Exercise details:
Nothing but the lines from the one with "For HTTP Client" through the final line of the entries below should be written out, each exactly as given.
--- Given entries Enclosed Below ---
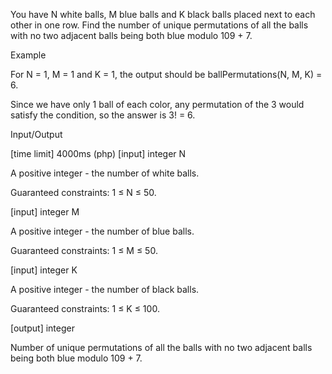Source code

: You have N white balls, M blue balls and K black balls placed next to each other in one row. Find the number of unique permutations of all the balls with no two adjacent balls being both blue modulo 109 + 7.

Example

For N = 1, M = 1 and K = 1, the output should be
ballPermutations(N, M, K) = 6.

Since we have only 1 ball of each color, any permutation of the 3 would satisfy the condition, so the answer is 3! = 6.

Input/Output

[time limit] 4000ms (php)
[input] integer N

A positive integer - the number of white balls.

Guaranteed constraints:
1 ≤ N ≤ 50.

[input] integer M

A positive integer - the number of blue balls.

Guaranteed constraints:
1 ≤ M ≤ 50.

[input] integer K

A positive integer - the number of black balls.

Guaranteed constraints:
1 ≤ K ≤ 100.

[output] integer

Number of unique permutations of all the balls with no two adjacent balls being both blue modulo 109 + 7.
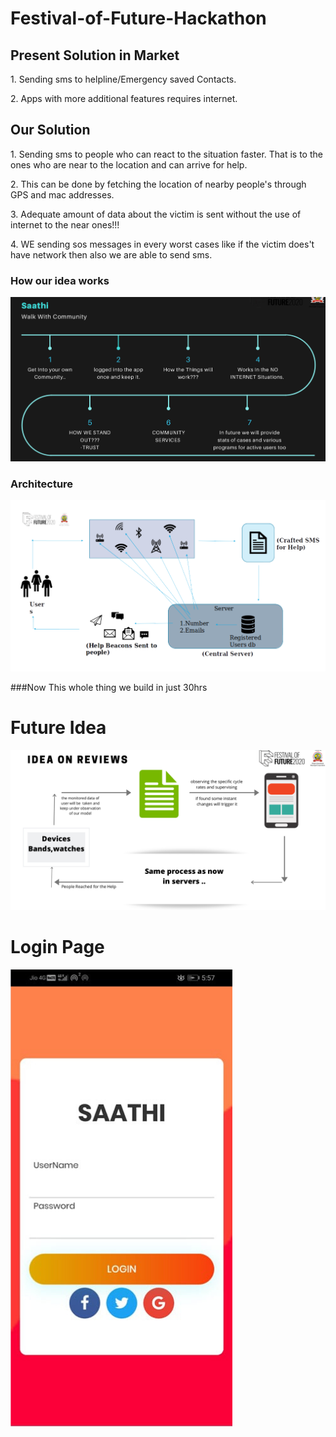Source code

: # Festival-of-Future-Hackathon

## Present Solution in Market
<p> 1. Sending sms to helpline/Emergency saved Contacts.
<p> 2. Apps with more additional features requires internet.

## Our Solution
<p> 1. Sending sms to people who can react to the situation faster. That is to the ones who are near to the location and can arrive for help.
<p> 2. This can be done by fetching the location of nearby people's through GPS and  mac addresses.
<p> 3. Adequate amount of data about the victim is sent without the use of internet to the near ones!!!
<p> 4. WE sending sos messages in every worst cases like if the victim does't have network then also we are able to send sms.

### How our idea works
<img src="Images/1.png">

### Architecture
<img src="Images/2.png">

###Now This whole thing we build in just 30hrs

# Future Idea
<img src="Images/3.png">

# Login Page
<img src="Images/4.png">
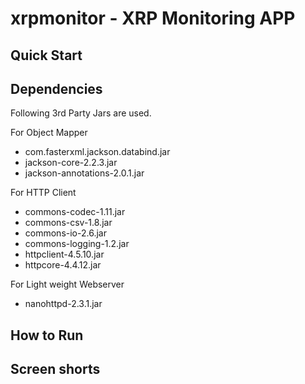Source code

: # xrpmonitor - XRP Monitoring APP

## Quick Start 



## Dependencies 

Following 3rd Party Jars are used.

For Object Mapper
 * com.fasterxml.jackson.databind.jar
 * jackson-core-2.2.3.jar
 * jackson-annotations-2.0.1.jar

For HTTP Client 
 * commons-codec-1.11.jar
 * commons-csv-1.8.jar
 * commons-io-2.6.jar
 * commons-logging-1.2.jar
 * httpclient-4.5.10.jar
 * httpcore-4.4.12.jar

For Light weight Webserver
* nanohttpd-2.3.1.jar



## How to Run 



## Screen shorts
--- End of Enclosed Given entries ---
Answer to this problem:
For HTTP Client 
 * commons-codec-1.11.jar
 * commons-csv-1.8.jar
 * commons-io-2.6.jar
 * commons-logging-1.2.jar
 * httpclient-4.5.10.jar
 * httpcore-4.4.12.jar

For Light weight Webserver
* nanohttpd-2.3.1.jar



## How to Run 



## Screen shorts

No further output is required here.